Beyond Eggs – 8 Advantages of Deep Litter Housing for Chickens
Eight Advantages of Deep Litter
Approximately a 6 minute read | Part 2 of a Series
This article series is about managing your chicken flock effectively so that ALL of their outputs, not just the eggs, are put to good use in service of the ecosystem they live within – your garden or farm.
In Part 1 we looked through this lens at the pros and cons of allowing unlimited free range and of using mobile pens.
Here, I’ll describe the advantages of deep litter and explain why we’re trialing a deep litter run with no outside foraging.
The foraging requirements of chickens, vs protecting the greenery
Ground level plants are the most susceptible to defoliation by poultry.

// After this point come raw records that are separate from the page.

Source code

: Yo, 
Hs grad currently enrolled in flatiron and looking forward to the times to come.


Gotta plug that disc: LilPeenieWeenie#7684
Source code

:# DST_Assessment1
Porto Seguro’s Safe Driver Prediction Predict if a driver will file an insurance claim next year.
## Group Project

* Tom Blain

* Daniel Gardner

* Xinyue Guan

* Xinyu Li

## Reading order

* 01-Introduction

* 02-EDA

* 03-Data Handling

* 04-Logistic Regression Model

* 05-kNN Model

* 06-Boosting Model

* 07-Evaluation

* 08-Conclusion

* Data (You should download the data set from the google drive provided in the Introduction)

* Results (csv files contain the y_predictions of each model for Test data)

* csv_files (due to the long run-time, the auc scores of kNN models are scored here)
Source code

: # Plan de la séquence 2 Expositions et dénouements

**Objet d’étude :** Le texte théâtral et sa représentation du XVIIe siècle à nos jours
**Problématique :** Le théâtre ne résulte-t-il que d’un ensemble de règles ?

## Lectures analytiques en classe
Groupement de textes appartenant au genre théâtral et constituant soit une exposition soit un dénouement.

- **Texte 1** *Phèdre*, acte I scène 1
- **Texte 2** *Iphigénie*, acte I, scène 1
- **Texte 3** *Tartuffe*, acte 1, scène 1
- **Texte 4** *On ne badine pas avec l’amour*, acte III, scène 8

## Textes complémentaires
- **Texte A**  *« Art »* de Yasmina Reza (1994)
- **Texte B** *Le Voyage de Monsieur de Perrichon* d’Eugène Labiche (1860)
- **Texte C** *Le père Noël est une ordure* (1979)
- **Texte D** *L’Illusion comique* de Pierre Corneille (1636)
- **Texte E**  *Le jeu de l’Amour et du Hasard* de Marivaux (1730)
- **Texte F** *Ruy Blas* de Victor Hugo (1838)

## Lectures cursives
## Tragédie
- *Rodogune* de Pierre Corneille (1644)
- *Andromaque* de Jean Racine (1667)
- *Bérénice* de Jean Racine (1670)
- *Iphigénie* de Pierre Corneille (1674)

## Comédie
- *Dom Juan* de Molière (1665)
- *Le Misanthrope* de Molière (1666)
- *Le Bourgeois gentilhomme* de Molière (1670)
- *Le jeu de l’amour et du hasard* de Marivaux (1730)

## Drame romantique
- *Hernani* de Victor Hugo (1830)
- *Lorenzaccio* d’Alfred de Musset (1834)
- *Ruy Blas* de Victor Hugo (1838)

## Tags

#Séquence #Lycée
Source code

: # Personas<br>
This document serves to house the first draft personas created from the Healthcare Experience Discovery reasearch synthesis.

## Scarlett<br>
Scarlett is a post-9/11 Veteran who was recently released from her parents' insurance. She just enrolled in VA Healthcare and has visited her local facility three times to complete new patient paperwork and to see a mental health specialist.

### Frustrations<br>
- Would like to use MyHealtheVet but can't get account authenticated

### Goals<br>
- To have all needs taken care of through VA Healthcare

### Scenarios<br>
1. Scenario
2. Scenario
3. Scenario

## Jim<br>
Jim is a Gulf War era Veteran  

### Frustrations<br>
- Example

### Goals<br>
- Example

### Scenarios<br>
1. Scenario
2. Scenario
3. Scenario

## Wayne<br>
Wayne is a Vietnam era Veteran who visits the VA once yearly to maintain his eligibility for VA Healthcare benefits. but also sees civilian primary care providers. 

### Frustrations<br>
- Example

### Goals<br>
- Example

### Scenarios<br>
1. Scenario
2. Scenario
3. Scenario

In 2015 we moved to our current home – an old dairy farm with no chicken coop. Initially, our only option for housing our flock was a large concrete-floored shed, with about 10 to 20cm of mulch hay on the floor as bedding.

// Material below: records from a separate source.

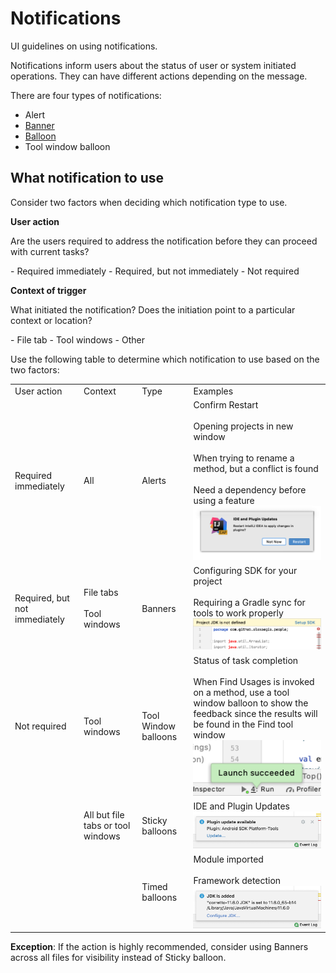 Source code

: <!-- Copyright 2000-2024 JetBrains s.r.o. and contributors. Use of this source code is governed by the Apache 2.0 license. -->

# Notifications

<link-summary>UI guidelines on using notifications.</link-summary>

Notifications inform users about the status of user or system initiated operations. They can have different actions depending on the message.

There are four types of notifications:

- Alert
- [Banner](banner.md)
- [Balloon](balloon.md)
- Tool window balloon

## What notification to use

Consider two factors when deciding which notification type to use.

**User action**

<p> Are the users required to address the notification before they can proceed with current tasks?</p>
  - Required immediately
  - Required, but not immediately
  - Not required

**Context of trigger**

<p> What initiated the notification? Does the initiation point to a particular context or location?</p>
  - File tab
  - Tool windows
  - Other

Use the following table to determine which notification to use based on the two factors:

<table>
  <tr><td>User action</td>
  <td>Context</td>
  <td>Type</td>
  <td>Examples</td></tr>
  <tr>
    <td>Required immediately
    </td>
    <td>All
    </td>
    <td>Alerts
    </td>
    <td>
      Confirm Restart<br/><br/>
      Opening projects in new window<br/><br/>
      When trying to rename a method, but a conflict is found<br/><br/>
      Need a dependency before using a feature<br/>
      <img src="../../../images/ui/notifications/alert.png" />
   </td>
  </tr>
  <tr>
    <td>Required, but not immediately</td>
    <td>
      File tabs<br/><br/>
      Tool windows
    </td>
    <td>Banners</td>
    <td>
      Configuring SDK for your project<br/><br/>
      Requiring a Gradle sync for tools to work properly<br/>
      <img src="../../../images/ui/notifications/banner.png" />
    </td>
    </tr>
  <tr>
    <td>Not required</td>
    <td>Tool windows</td>
    <td>Tool Window balloons</td>
    <td>
      Status of task completion<br/><br/>
      When Find Usages is invoked on a method, use a tool window balloon to show the feedback since the results will be found in the Find tool window<br/>
      <img src="../../../images/ui/notifications/toolwindow_balloon.png"  />
    </td>
  </tr>
  <tr>
    <td></td>
    <td>All but file tabs or tool windows</td>
    <td>Sticky balloons</td>
    <td>
      IDE and Plugin Updates
      <img src="../../../images/ui/notifications/sticky_toast.png" />
    </td>
  </tr>
  <tr>
    <td></td>
    <td></td>
    <td>Timed balloons</td>
    <td>
      Module imported<br/><br/>
      Framework detection
      <img src="../../../images/ui/notifications/timed_toast.png" />
    </td>
  </tr>
</table>

**Exception**: If the action is highly recommended, consider using Banners across all files for visibility instead of Sticky balloon.
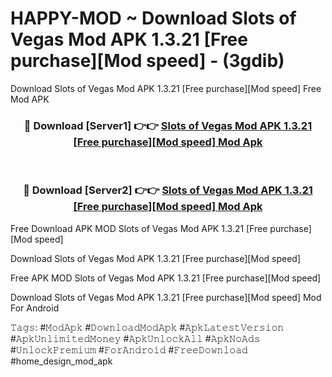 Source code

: # HAPPY-MOD ~ Download Slots of Vegas Mod APK 1.3.21 [Free purchase][Mod speed] - (3gdib)
Download Slots of Vegas Mod APK 1.3.21 [Free purchase][Mod speed] Free Mod APK

<div align="center">
<h3>🔴 Download [Server1] 👉👉 <a href="https://apk-comot.site?title=Slots_of_Vegas_Mod_APK_1.3.21_[Free_purchase][Mod_speed]">Slots of Vegas Mod APK 1.3.21 [Free purchase][Mod speed] Mod Apk</a></h3><br>

<h3>🔴 Download [Server2] 👉👉 <a href="https://apk-comot.site?title=Slots_of_Vegas_Mod_APK_1.3.21_[Free_purchase][Mod_speed]">Slots of Vegas Mod APK 1.3.21 [Free purchase][Mod speed] Mod Apk</a></h3>
</div>


Free Download APK MOD Slots of Vegas Mod APK 1.3.21 [Free purchase][Mod speed]

Download Slots of Vegas Mod APK 1.3.21 [Free purchase][Mod speed] 

Free APK MOD Slots of Vegas Mod APK 1.3.21 [Free purchase][Mod speed] 

Download Slots of Vegas Mod APK 1.3.21 [Free purchase][Mod speed] Mod For Android

𝚃𝚊𝚐𝚜: #𝙼𝚘𝚍𝙰𝚙𝚔 #𝙳𝚘𝚠𝚗𝚕𝚘𝚊𝚍𝙼𝚘𝚍𝙰𝚙𝚔 #𝙰𝚙𝚔𝙻𝚊𝚝𝚎𝚜𝚝𝚅𝚎𝚛𝚜𝚒𝚘𝚗 #𝙰𝚙𝚔𝚄𝚗𝚕𝚒𝚖𝚒𝚝𝚎𝚍𝙼𝚘𝚗𝚎𝚢 #𝙰𝚙𝚔𝚄𝚗𝚕𝚘𝚌𝚔𝙰𝚕𝚕 #𝙰𝚙𝚔𝙽𝚘𝙰𝚍𝚜 #𝚄𝚗𝚕𝚘𝚌𝚔𝙿𝚛𝚎𝚖𝚒𝚞𝚖 #𝙵𝚘𝚛𝙰𝚗𝚍𝚛𝚘𝚒𝚍 #𝙵𝚛𝚎𝚎𝙳𝚘𝚠𝚗𝚕𝚘𝚊𝚍 #home_design_mod_apk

Once they were settled in that shed, we opened the door and let them out to forage during the day. We were back to free range.
Earlier, I described how plenty of established chicken-friendly habitat made up for our sloppy management on the previous property we lived on.
That was not the case here, where the main plant life was grass and low, ground covering weeds. Ground level plants are the most susceptible to rapid defoliation by poultry.
Also, we had a bigger flock, and we were trying to develop a lot of different new plantings, all of which were vulnerable to damage by the chickens.
We rolled out our white chicken mesh and additional rolls of regular chicken wire and made endless configurations of fences as our plans for where things would go on the new place continued to evolve and change.
The chickens defoliated the areas available to them, de-mulched our new plantings faster than we could mulch them, and deposited lots of nutrient rich chicken manure in places where we could not make good use of it.
Managing chicken litter in the coop
Another challenge we had at the new place was that on the concrete floor of the shed the flock was housed in, the chicken litter couldn’t break down as it could when the chickens were on an earth floor.
We often thought longingly of the earth floor of the chicken coop at our previous, rented place. With that coop, all we had to do was add a wheelbarrow load of shavings or mulch hay/straw when there was too much chicken manure building up.
When we wanted soil amendments for the garden, we would scratch aside the surface layers under the roosts, and from a bit deeper down we could take out a wheelbarrow load of the most amazing, dark, friable, fully-decomposed material that would make any gardener drool.We didn’t recognize it as such at the time, but that was a deep litter system1.
At our new place, we decided, we wanted to get back to that picture for the floor of our chicken house.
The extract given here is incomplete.